Data to examine:
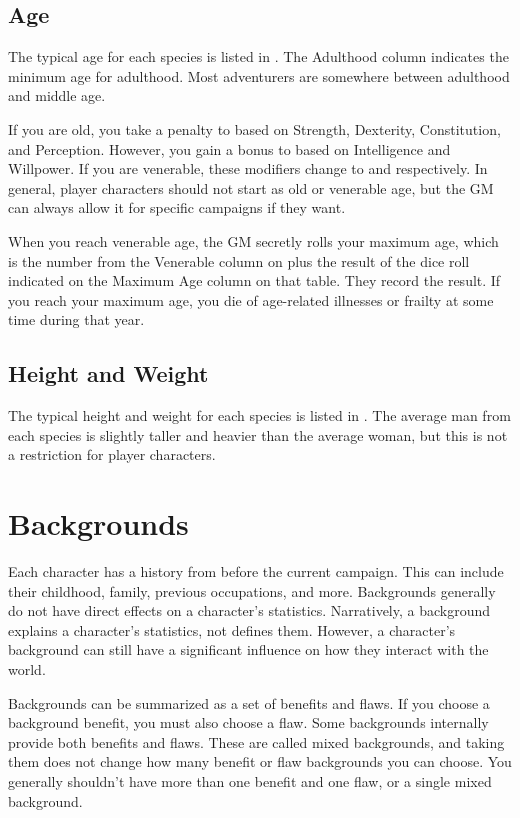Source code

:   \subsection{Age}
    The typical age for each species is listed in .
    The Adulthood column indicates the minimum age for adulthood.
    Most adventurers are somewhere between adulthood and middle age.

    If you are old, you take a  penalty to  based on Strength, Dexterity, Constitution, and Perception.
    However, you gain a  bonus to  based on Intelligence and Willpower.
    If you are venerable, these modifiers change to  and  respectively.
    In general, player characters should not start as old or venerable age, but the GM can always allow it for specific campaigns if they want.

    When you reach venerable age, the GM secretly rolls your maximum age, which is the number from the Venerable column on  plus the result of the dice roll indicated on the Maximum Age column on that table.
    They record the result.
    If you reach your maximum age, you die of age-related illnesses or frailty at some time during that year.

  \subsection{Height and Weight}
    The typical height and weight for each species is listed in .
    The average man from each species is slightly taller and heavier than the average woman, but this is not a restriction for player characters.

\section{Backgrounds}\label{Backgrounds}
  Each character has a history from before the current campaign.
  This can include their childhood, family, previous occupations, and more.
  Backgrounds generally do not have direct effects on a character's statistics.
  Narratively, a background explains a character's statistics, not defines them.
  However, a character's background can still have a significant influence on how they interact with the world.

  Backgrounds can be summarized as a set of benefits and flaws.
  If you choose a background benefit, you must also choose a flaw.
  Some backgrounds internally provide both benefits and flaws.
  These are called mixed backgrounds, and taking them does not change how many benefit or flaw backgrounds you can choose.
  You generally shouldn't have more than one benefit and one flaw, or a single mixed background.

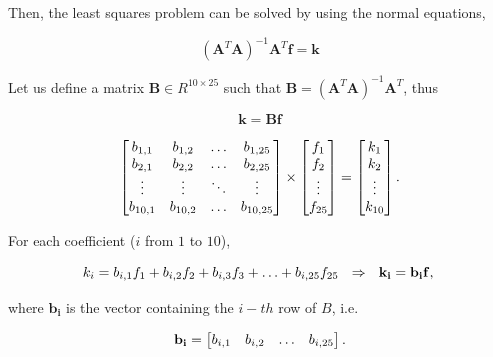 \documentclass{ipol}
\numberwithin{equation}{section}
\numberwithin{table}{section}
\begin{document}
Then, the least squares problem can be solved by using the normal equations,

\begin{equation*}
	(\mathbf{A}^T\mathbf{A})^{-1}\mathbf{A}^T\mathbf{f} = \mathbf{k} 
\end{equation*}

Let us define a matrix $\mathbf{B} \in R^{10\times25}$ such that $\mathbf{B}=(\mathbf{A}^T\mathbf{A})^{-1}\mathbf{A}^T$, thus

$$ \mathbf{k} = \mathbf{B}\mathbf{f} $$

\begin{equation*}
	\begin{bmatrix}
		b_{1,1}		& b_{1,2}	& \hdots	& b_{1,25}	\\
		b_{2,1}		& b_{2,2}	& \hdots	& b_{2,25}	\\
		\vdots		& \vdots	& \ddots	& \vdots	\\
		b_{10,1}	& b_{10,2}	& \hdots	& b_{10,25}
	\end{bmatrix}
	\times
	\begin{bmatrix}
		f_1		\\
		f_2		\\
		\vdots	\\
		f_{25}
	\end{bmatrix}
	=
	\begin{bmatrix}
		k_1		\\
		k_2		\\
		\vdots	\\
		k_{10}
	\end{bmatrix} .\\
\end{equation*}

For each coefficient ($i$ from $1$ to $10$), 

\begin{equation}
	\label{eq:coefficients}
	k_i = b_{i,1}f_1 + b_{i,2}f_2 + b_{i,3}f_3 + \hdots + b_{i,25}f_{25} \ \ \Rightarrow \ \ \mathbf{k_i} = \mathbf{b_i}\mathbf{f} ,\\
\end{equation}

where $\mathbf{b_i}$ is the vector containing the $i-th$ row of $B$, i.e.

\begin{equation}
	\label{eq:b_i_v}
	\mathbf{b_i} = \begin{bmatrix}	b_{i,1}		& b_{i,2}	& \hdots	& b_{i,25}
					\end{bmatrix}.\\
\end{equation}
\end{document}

What the exercise asks:
Reproduce every entry word for word, but skip any pictures.

Task solution:
Source code

:   \subsection{Age}
    The typical age for each species is listed in .
    The Adulthood column indicates the minimum age for adulthood.
    Most adventurers are somewhere between adulthood and middle age.

    If you are old, you take a  penalty to  based on Strength, Dexterity, Constitution, and Perception.
    However, you gain a  bonus to  based on Intelligence and Willpower.
    If you are venerable, these modifiers change to  and  respectively.
    In general, player characters should not start as old or venerable age, but the GM can always allow it for specific campaigns if they want.

    When you reach venerable age, the GM secretly rolls your maximum age, which is the number from the Venerable column on  plus the result of the dice roll indicated on the Maximum Age column on that table.
    They record the result.
    If you reach your maximum age, you die of age-related illnesses or frailty at some time during that year.

  \subsection{Height and Weight}
    The typical height and weight for each species is listed in .
    The average man from each species is slightly taller and heavier than the average woman, but this is not a restriction for player characters.

\section{Backgrounds}\label{Backgrounds}
  Each character has a history from before the current campaign.
  This can include their childhood, family, previous occupations, and more.
  Backgrounds generally do not have direct effects on a character's statistics.
  Narratively, a background explains a character's statistics, not defines them.
  However, a character's background can still have a significant influence on how they interact with the world.

  Backgrounds can be summarized as a set of benefits and flaws.
  If you choose a background benefit, you must also choose a flaw.
  Some backgrounds internally provide both benefits and flaws.
  These are called mixed backgrounds, and taking them does not change how many benefit or flaw backgrounds you can choose.
  You generally shouldn't have more than one benefit and one flaw, or a single mixed background.

 \documentclass{ipol}
\numberwithin{equation}{section}
\numberwithin{table}{section}
\begin{document}
Then, the least squares problem can be solved by using the normal equations,

\begin{equation*}
	(\mathbf{A}^T\mathbf{A})^{-1}\mathbf{A}^T\mathbf{f} = \mathbf{k} 
\end{equation*}

Let us define a matrix $\mathbf{B} \in R^{10\times25}$ such that $\mathbf{B}=(\mathbf{A}^T\mathbf{A})^{-1}\mathbf{A}^T$, thus

$$ \mathbf{k} = \mathbf{B}\mathbf{f} $$

\begin{equation*}
	\begin{bmatrix}
		b_{1,1}		& b_{1,2}	& \hdots	& b_{1,25}	\\
		b_{2,1}		& b_{2,2}	& \hdots	& b_{2,25}	\\
		\vdots		& \vdots	& \ddots	& \vdots	\\
		b_{10,1}	& b_{10,2}	& \hdots	& b_{10,25}
	\end{bmatrix}
	\times
	\begin{bmatrix}
		f_1		\\
		f_2		\\
		\vdots	\\
		f_{25}
	\end{bmatrix}
	=
	\begin{bmatrix}
		k_1		\\
		k_2		\\
		\vdots	\\
		k_{10}
	\end{bmatrix} .\\
\end{equation*}

For each coefficient ($i$ from $1$ to $10$), 

\begin{equation}
	\label{eq:coefficients}
	k_i = b_{i,1}f_1 + b_{i,2}f_2 + b_{i,3}f_3 + \hdots + b_{i,25}f_{25} \ \ \Rightarrow \ \ \mathbf{k_i} = \mathbf{b_i}\mathbf{f} ,\\
\end{equation}

where $\mathbf{b_i}$ is the vector containing the $i-th$ row of $B$, i.e.

\begin{equation}
	\label{eq:b_i_v}
	\mathbf{b_i} = \begin{bmatrix}	b_{i,1}		& b_{i,2}	& \hdots	& b_{i,25}
					\end{bmatrix}.\\
\end{equation}
\end{document}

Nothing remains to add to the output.